Una tensión como la actual, que involucra a los tres poderes del Estado, debe ser vista como un evento (consecuentemente temporal) valioso para la salud cívica de la ciudadanía.

La justicia constitucional, al enmendar errores de la Asamblea Legislativa, muestra su carácter contramayoritario.

Su competencia sobrepasa siempre los excesos políticos. Y así debe de ser.

El pecado es siempre político, no jurídico. Sin embargo, la solución debe estar en los dos campos. Intentemos un diálogo de actores que puedan hacerlo con metas alcanzables. Lo jurídico está en el texto constitucional y en su interpretación jurisdiccional; lo político, en manos del Gobierno y del Presidente.

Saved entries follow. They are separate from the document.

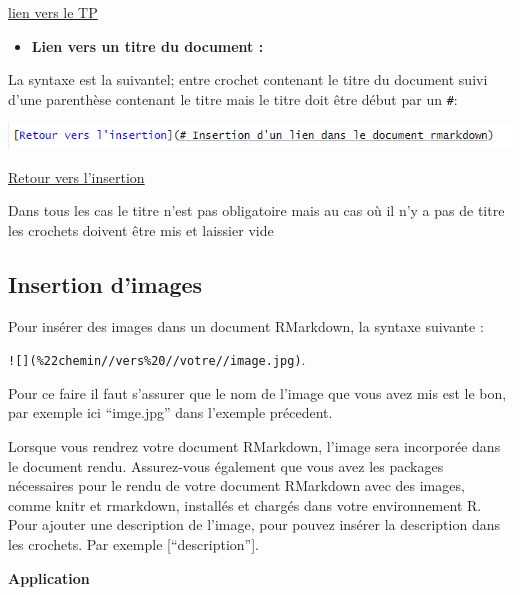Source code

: \documentclass[
  12pt,
]{article}
\providecommand{\tightlist}{%
  \setlength{\itemsep}{0pt}\setlength{\parskip}{0pt}}
\begin{document}
\href{C:/Users/Larry/Desktop/ISE\%201/S2/Projet\%20Statistique\%20avec\%20R/Projet\%20R\%20Markdown/Plan_de_travail_R_Markdown\%5B1\%5D.docx}{lien
vers le TP}

\begin{itemize}
\tightlist
\item
  \textbf{Lien vers un titre du document :}
\end{itemize}

La syntaxe est la suivantel; entre crochet contenant le titre du
document suivi d'une parenthèse contenant le titre mais le titre doit
être début par un \texttt{\#}:

\begin{center}\includegraphics[width=0.7\linewidth,height=0.7\textheight]{../Document_Rmarkdown/Images/Lien_vers_titre} \end{center}

\hyperref[ux5cux2520Insertionux5cux2520dux27unux5cux2520lienux5cux2520dansux5cux2520leux5cux2520documentux5cux2520rmarkdown]{Retour
vers l'insertion}

Dans tous les cas le titre n'est pas obligatoire mais au cas où il n'y a
pas de titre les crochets doivent être mis et laissier vide

\subsection{Insertion d'images}\label{insertion-dimages}

Pour insérer des images dans un document RMarkdown, la syntaxe suivante
:

\texttt{!{[}{]}(\%22chemin//vers\%20//votre//image.jpg)}.

Pour ce faire il faut s'assurer que le nom de l'image que vous avez mis
est le bon, par exemple ici ``imge.jpg'' dans l'exemple précedent.

Lorsque vous rendrez votre document RMarkdown, l'image sera incorporée
dans le document rendu. Assurez-vous également que vous avez les
packages nécessaires pour le rendu de votre document RMarkdown avec des
images, comme knitr et rmarkdown, installés et chargés dans votre
environnement R.\\
Pour ajouter une description de l'image, pour pouvez insérer la
description dans les crochets. Par exemple {[}``description''{]}.

\textbf{Application}
\end{document}
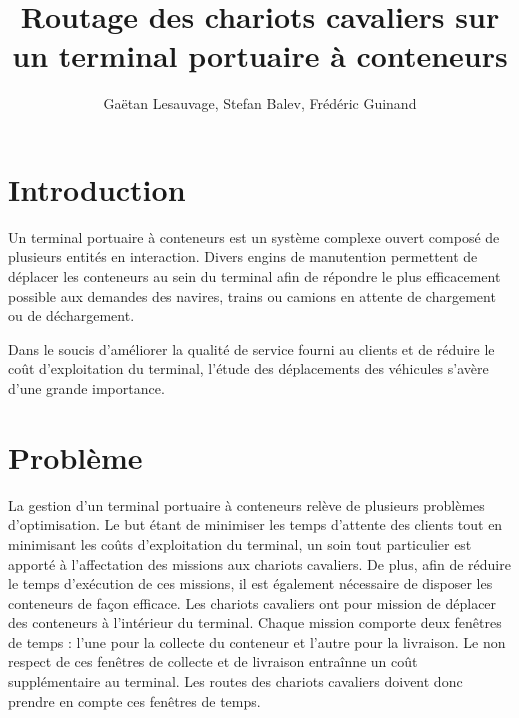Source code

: \documentclass{roadef2011}
\begin{document}
\title{Routage des chariots cavaliers sur un terminal portuaire à conteneurs}

\def\shorttitle{Titre court}

\author{Gaëtan Lesauvage, Stefan Balev, Frédéric Guinand}


{}


\maketitle
\thispagestyle{empty}


\section{Introduction}

Un terminal portuaire à conteneurs est un système complexe ouvert composé de plusieurs entités en interaction. Divers engins de manutention permettent de déplacer les conteneurs au sein du terminal afin de répondre le plus efficacement possible aux demandes des navires, trains ou camions en attente de chargement ou de déchargement. 

Dans le soucis d'améliorer la qualité de service fourni au clients et de réduire le coût d'exploitation du terminal, l'étude des déplacements des véhicules s'avère d'une grande importance. 

\section{Problème}
La gestion d’un terminal portuaire à conteneurs relève de plusieurs problèmes d’optimisation. Le but étant de minimiser les temps d’attente des clients tout en minimisant les coûts d’exploitation du terminal, un soin tout particulier est apporté à l’affectation des missions aux chariots cavaliers. De plus, afin de réduire le temps d’exécution de ces missions, il est également nécessaire de disposer les conteneurs de façon efficace.
Les chariots cavaliers ont pour mission de déplacer des conteneurs à l'intérieur du terminal. Chaque mission comporte deux fenêtres de temps : l'une pour la collecte du conteneur et l'autre pour la livraison. Le non respect de ces fenêtres de collecte et de livraison entraînne un coût supplémentaire au terminal. Les routes des chariots cavaliers doivent donc prendre en compte ces fenêtres de temps.
\end{document}
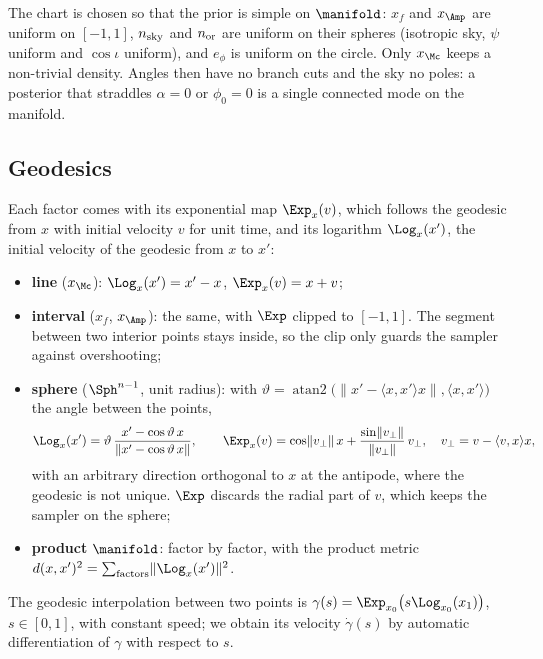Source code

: The chart is chosen so that the prior is simple on $\manifold$: $x_f$ and $x_{\Amp}$ are
uniform on $[-1,1]$, $n_{\rm sky}$ and $n_{\rm or}$ are uniform on their spheres (isotropic
sky, $\psi$ uniform and $\cos\iota$ uniform), and $e_\phi$ is uniform on the circle. Only
$x_{\Mc}$ keeps a non-trivial density. Angles then have no branch cuts and the sky no poles:
a posterior that straddles $\alpha = 0$ or $\phi_0 = 0$ is a single connected mode on the
manifold.

\subsection{Geodesics}
\label{app:geometry-maps}

Each factor comes with its exponential map $\Exp_x(v)$, which follows the geodesic from $x$
with initial velocity $v$ for unit time, and its logarithm $\Log_x(x')$, the initial velocity
of the geodesic from $x$ to $x'$:
\begin{itemize}
  \item \textbf{line} ($x_{\Mc}$): $\Log_x(x') = x'-x$, $\Exp_x(v) = x+v$;
  \item \textbf{interval} ($x_f$, $x_{\Amp}$): the same, with $\Exp$ clipped to $[-1,1]$. The
        segment between two interior points stays inside, so the clip only guards the
        sampler against overshooting;
  \item \textbf{sphere} ($\Sph^{n-1}$, unit radius): with
        $\vartheta = \operatorname{atan2}\bigl(\lVert x' - \langle x,x'\rangle x\rVert,
        \langle x,x'\rangle\bigr)$ the angle between the points,
        \begin{equation}
          \Log_x(x') = \vartheta\,\frac{x' - \cos\vartheta\,x}{\lVert x' - \cos\vartheta\,x\rVert},
          \qquad
          \Exp_x(v) = \cos\lVert v_\perp\rVert\,x + \frac{\sin\lVert v_\perp\rVert}{\lVert v_\perp\rVert}\,v_\perp,
          \quad v_\perp = v - \langle v, x\rangle x,
        \end{equation}
        with an arbitrary direction orthogonal to $x$ at the antipode, where the geodesic is
        not unique. $\Exp$ discards the radial part of $v$, which keeps the sampler on the
        sphere;
  \item \textbf{product} $\manifold$: factor by factor, with the product metric
        $d(x,x')^2 = \sum_{\rm factors}\lVert\Log_x(x')\rVert^2$.
\end{itemize}
The geodesic interpolation between two points is
$\gamma(s) = \Exp_{x_0}\bigl(s\Log_{x_0}(x_1)\bigr)$, $s\in[0,1]$, with constant speed; we
obtain its velocity $\dot\gamma(s)$ by automatic differentiation of $\gamma$ with respect to $s$.

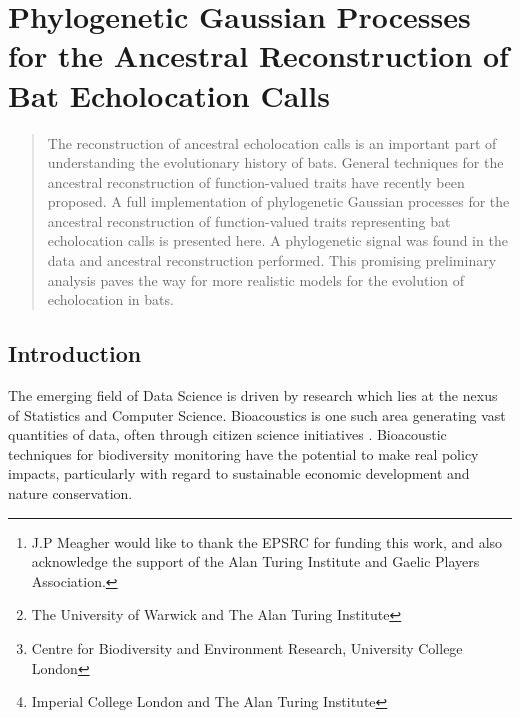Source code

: \documentclass{ws-rv9x6}
\begin{document}
\chapter[Ancestral Reconstruction of Bat Echolocation Calls]{Phylogenetic Gaussian Processes for the Ancestral Reconstruction of Bat Echolocation Calls}\label{ra_ch1}

\author[J.P. Meagher \textit{et al.}]{J.P. Meagher\footnote{J.P Meagher would like to thank the EPSRC for funding this work, and also acknowledge the support of the Alan Turing Institute and Gaelic Players Association.}, T. Damoulas\footnote{The University of Warwick and The Alan Turing Institute}, K.E. Jones\footnote{Centre for Biodiversity and Environment Research, University College London}, and M. Girolami\footnote{Imperial College London and The Alan Turing Institute}\\}

\address{Department of Statistics,\\ The University of Warwick.\\
	J.Meagher@Warwick.ac.uk}

\begin{abstract}
The reconstruction of ancestral echolocation calls is an important part of understanding the evolutionary history of bats. General techniques for the ancestral reconstruction of function-valued traits have recently been proposed. A full implementation of phylogenetic Gaussian processes for the ancestral reconstruction of function-valued traits representing bat echolocation calls is presented here. A phylogenetic signal was found in the data and ancestral reconstruction performed. This promising preliminary analysis paves the way for more realistic models for the evolution of echolocation in bats.
\end{abstract}
\body

\section{Introduction}
\label{sec:intro}
The emerging field of Data Science is driven by research which lies at the nexus of Statistics and Computer Science. Bioacoustics is one such area generating vast quantities of data, often through citizen science initiatives \cite{pettorelli2013indicator}. Bioacoustic techniques for biodiversity monitoring \cite{stathopoulos2017bat} \cite{damoulas2010bayesian} have the potential to make real policy impacts, particularly with regard to sustainable economic development and nature conservation.
\end{document}

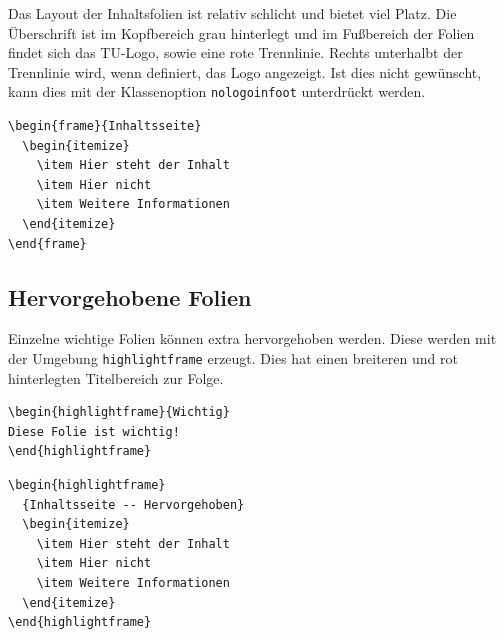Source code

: \documentclass[cmyk,a4paper,colorscheme=green,TUBStitlepage=picture]{tubsreprt}
\begin{document}
Das Layout der Inhaltsfolien ist relativ schlicht und bietet viel Platz.
Die Überschrift ist im Kopfbereich grau hinterlegt und im Fußbereich der Folien
findet sich das TU-Logo, sowie eine rote Trennlinie.
Rechts unterhalbt der Trennlinie wird, wenn definiert, das Logo angezeigt.
Ist dies nicht gewünscht, kann dies mit der Klassenoption
\lstinline{nologoinfoot} unterdrückt werden.

\begin{minipage}{0.5\textwidth}
\begin{verbatim}
\begin{frame}{Inhaltsseite}
  \begin{itemize}
    \item Hier steht der Inhalt
    \item Hier nicht
    \item Weitere Informationen
  \end{itemize}
\end{frame}
\end{verbatim}
\end{minipage}
\begin{minipage}{0.5\textwidth}
\end{minipage}

\subsection{Hervorgehobene Folien}

Einzelne wichtige Folien können extra hervorgehoben werden. Diese werden mit
der Umgebung \lstinline{highlightframe} erzeugt. Dies hat einen breiteren und
rot hinterlegten Titelbereich zur Folge.

\begin{example}
\begin{lstlisting}
\begin{highlightframe}{Wichtig}
Diese Folie ist wichtig!
\end{highlightframe}
\end{lstlisting}
\end{example}

\begin{minipage}{0.5\textwidth}
\begin{verbatim}
\begin{highlightframe}
  {Inhaltsseite -- Hervorgehoben}
  \begin{itemize}
    \item Hier steht der Inhalt
    \item Hier nicht
    \item Weitere Informationen
  \end{itemize}
\end{highlightframe}
\end{verbatim}
\end{minipage}
\begin{minipage}{0.5\textwidth}
\end{minipage}
\end{document}
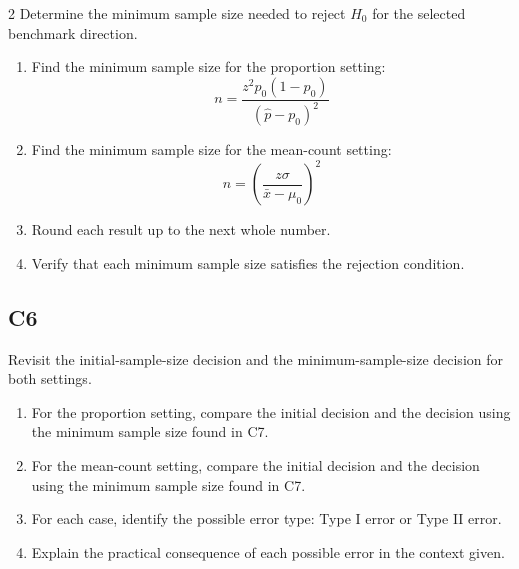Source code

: \documentclass[12pt]{article}
\begin{document}
\begin{multicols}{2}
		Determine the minimum sample size needed to reject \(H_0\) for the selected benchmark direction.
		
		\begin{enumerate}
			\item Find the minimum sample size for the proportion setting:
			\[
			n=\frac{z^2p_0(1-p_0)}{(\hat p-p_0)^2}
			\]
			\item Find the minimum sample size for the mean-count setting:
			\[
			n=\left(\frac{z\sigma}{\bar x-\mu_0}\right)^2
			\]
			\item Round each result up to the next whole number.
			\item Verify that each minimum sample size satisfies the rejection condition.
		\end{enumerate}
		
		\subsection*{C6}
		
		Revisit the initial-sample-size decision and the minimum-sample-size decision for both settings.
		
		\begin{enumerate}
			\item For the proportion setting, compare the initial decision and the decision using the minimum sample size found in C7.
			\item For the mean-count setting, compare the initial decision and the decision using the minimum sample size found in C7.
			\item For each case, identify the possible error type: Type I error or Type II error.
			\item Explain the practical consequence of each possible error in the context given.
		\end{enumerate}
		
	\end{multicols}
	
\end{document}
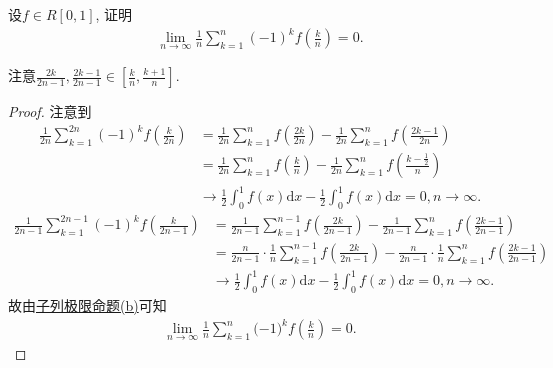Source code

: \documentclass[../../main.tex]{subfiles}
\begin{document}
\begin{example}
设$f \in R[0,1]$, 证明
\begin{align*}
\lim_{n \to \infty} \frac{1}{n} \sum_{k=1}^{n} (-1)^k f\left( \frac{k}{n} \right) = 0.
\end{align*}
\end{example}
\begin{note}
注意$\frac{2k}{2n-1},\frac{2k-1}{2n-1}\in \left[ \frac{k}{n},\frac{k+1}{n} \right]$.
\end{note}
\begin{proof}
注意到
\begin{align*}
\frac{1}{2n}\sum_{k=1}^{2n}{\left( -1 \right) ^kf\left( \frac{k}{2n} \right)}&=\frac{1}{2n}\sum_{k=1}^n{f\left( \frac{2k}{2n} \right)}-\frac{1}{2n}\sum_{k=1}^n{f\left( \frac{2k-1}{2n} \right)}\\
&=\frac{1}{2n}\sum_{k=1}^n{f\left( \frac{k}{n} \right)}-\frac{1}{2n}\sum_{k=1}^n{f\left( \frac{k-\frac{1}{2}}{n} \right)}\\
&\rightarrow \frac{1}{2}\int_0^1{f\left( x \right) \mathrm{d}x}-\frac{1}{2}\int_0^1{f\left( x \right) \mathrm{d}x}=0,n\rightarrow \infty .
\end{align*}
\begin{align*}
\frac{1}{2n-1}\sum_{k=1}^{2n-1}{\left( -1 \right) ^kf\left( \frac{k}{2n-1} \right)}&=\frac{1}{2n-1}\sum_{k=1}^{n-1}{f\left( \frac{2k}{2n-1} \right)}-\frac{1}{2n-1}\sum_{k=1}^n{f\left( \frac{2k-1}{2n-1} \right)}\\
&=\frac{n}{2n-1}\cdot \frac{1}{n}\sum_{k=1}^{n-1}{f\left( \frac{2k}{2n-1} \right)}-\frac{n}{2n-1}\cdot \frac{1}{n}\sum_{k=1}^n{f\left( \frac{2k-1}{2n-1} \right)}\\
&\rightarrow \frac{1}{2}\int_0^1{f\left( x \right) \mathrm{d}x}-\frac{1}{2}\int_0^1{f\left( x \right) \mathrm{d}x}=0,n\rightarrow \infty .
\end{align*}
故由\hyperref[proposition:子列极限命题]{子列极限命题(b)}可知
\begin{align*}
\lim_{n\rightarrow \infty} \frac{1}{n}\sum_{k=1}^n{(}-1)^kf\left( \frac{k}{n} \right) =0.
\end{align*}
\end{proof}
\end{document}
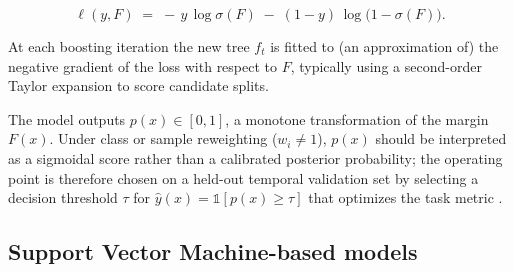 \begin{equation}
\ell(y,F) \;=\; -\,y\,\log \sigma(F)\;-\;(1-y)\,\log\bigl(1-\sigma(F)\bigr).
\label{eq:logistic-loss}
\end{equation}

At each boosting iteration the new tree \(f_t\) is fitted to (an approximation of) the negative gradient of the loss with respect to \(F\), typically using a second-order Taylor expansion to score candidate splits.

The model outputs \(p(x)\in[0,1]\), a monotone transformation of the margin \(F(x)\). Under class or sample reweighting (\(w_i\neq 1\)), \(p(x)\) should be interpreted as a sigmoidal score rather than a calibrated posterior probability; the operating point is therefore chosen on a held-out temporal validation set by selecting a decision threshold \(\tau\) for \(\hat{y}(x)=\mathbb{1}[p(x)\ge\tau]\) that optimizes the task metric \autocite{friedmanGreedyFunctionApproximation2000,chenXGBoostScalableTree2016}.


\subsection{Support Vector Machine-based models}\label{sec:svm}

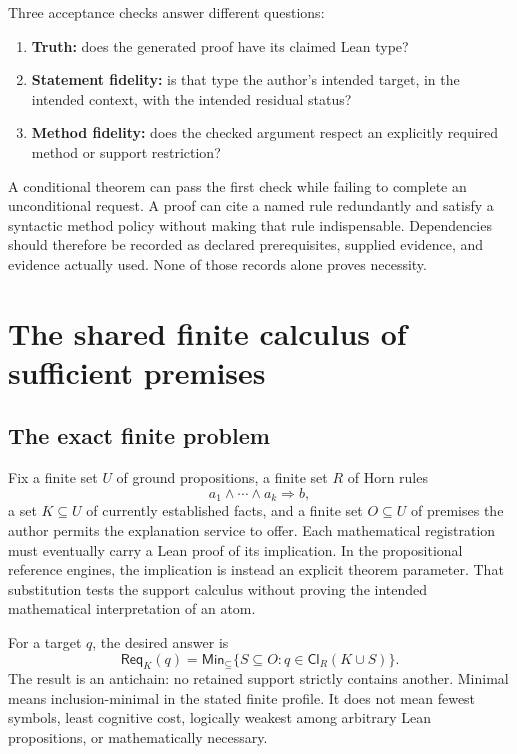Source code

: \documentclass[11pt,letterpaper]{article}
\newcommand{\Req}{\mathsf{Req}}\newcommand{\Cl}{\mathsf{Cl}}
\newcommand{\Min}{\mathsf{Min}}\newcommand{\obs}{\mathsf{obs}}
\theoremstyle{definition}\newtheorem{definition}[proposition]{Definition}
\theoremstyle{remark}\newtheorem{remark}[proposition]{Remark}
\begin{document}
Three acceptance checks answer different questions:
\begin{enumerate}
\item \textbf{Truth:} does the generated proof have its claimed Lean type?
\item \textbf{Statement fidelity:} is that type the author's intended target,
in the intended context, with the intended residual status?
\item \textbf{Method fidelity:} does the checked argument respect an explicitly
required method or support restriction?
\end{enumerate}
A conditional theorem can pass the first check while failing to complete an
unconditional request. A proof can cite a named rule redundantly and satisfy
a syntactic method policy without making that rule indispensable. Dependencies
should therefore be recorded as declared prerequisites, supplied evidence,
and evidence actually used. None of those records alone proves necessity.

\section{The shared finite calculus of sufficient premises}
\label{sec:antichains}

\subsection{The exact finite problem}

Fix a finite set $U$ of ground propositions, a finite set $R$ of Horn rules
\[
 a_1\land\cdots\land a_k\Longrightarrow b,
\]
a set $K\subseteq U$ of currently established facts, and a finite set
$O\subseteq U$ of premises the author permits the explanation service to
offer. Each mathematical registration must eventually carry a Lean proof
of its implication. In the propositional reference engines, the implication
is instead an explicit theorem parameter. That substitution tests the support
calculus without proving the intended mathematical interpretation of an atom.

For a target $q$, the desired answer is
\begin{equation}\label{eq:req}
 \Req_K(q)=\Min_{\subseteq}\{S\subseteq O:q\in\Cl_R(K\cup S)\}.
\end{equation}
The result is an antichain: no retained support strictly contains another.
Minimal means inclusion-minimal in the stated finite profile. It does not mean
fewest symbols, least cognitive cost, logically weakest among arbitrary Lean
propositions, or mathematically necessary.
\end{document}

Vemos un diálogo de sordos. Quien pecó, pide perdón; y el que aparentemente no, hoy se agarra del pecado como si fuera su propio proyecto político.

Le recuerdo al FMLN que fue esta Constitución y su reforma la que aceptó para firmar después el Acuerdo de Paz.

Los actores ya no son los mismos. Hay nuevos. Llamemos a que suenen otra vez aquellos claros clarines de paz para que todos, hasta los que no estuvieron presentes, asuman el rol constitucional que demandamos de la clase política. Ya no hay tiempo, la política por sí sola caldea los ánimos y enciende pasiones.

La democracia es evolutiva, pero también ha sido traumática y sangrienta. En ella, el proceso político debe ser el garante de la institucionalidad. Sus responsables, los partidos políticos, no están representando a la ciudadanía en esta crisis. Se alejan de ella. La presencia ciudadana en las calles, en los medios y en las redes sociales no solo es amplia, sino intensa y con una vivencia que la hace fuerte y muy visible.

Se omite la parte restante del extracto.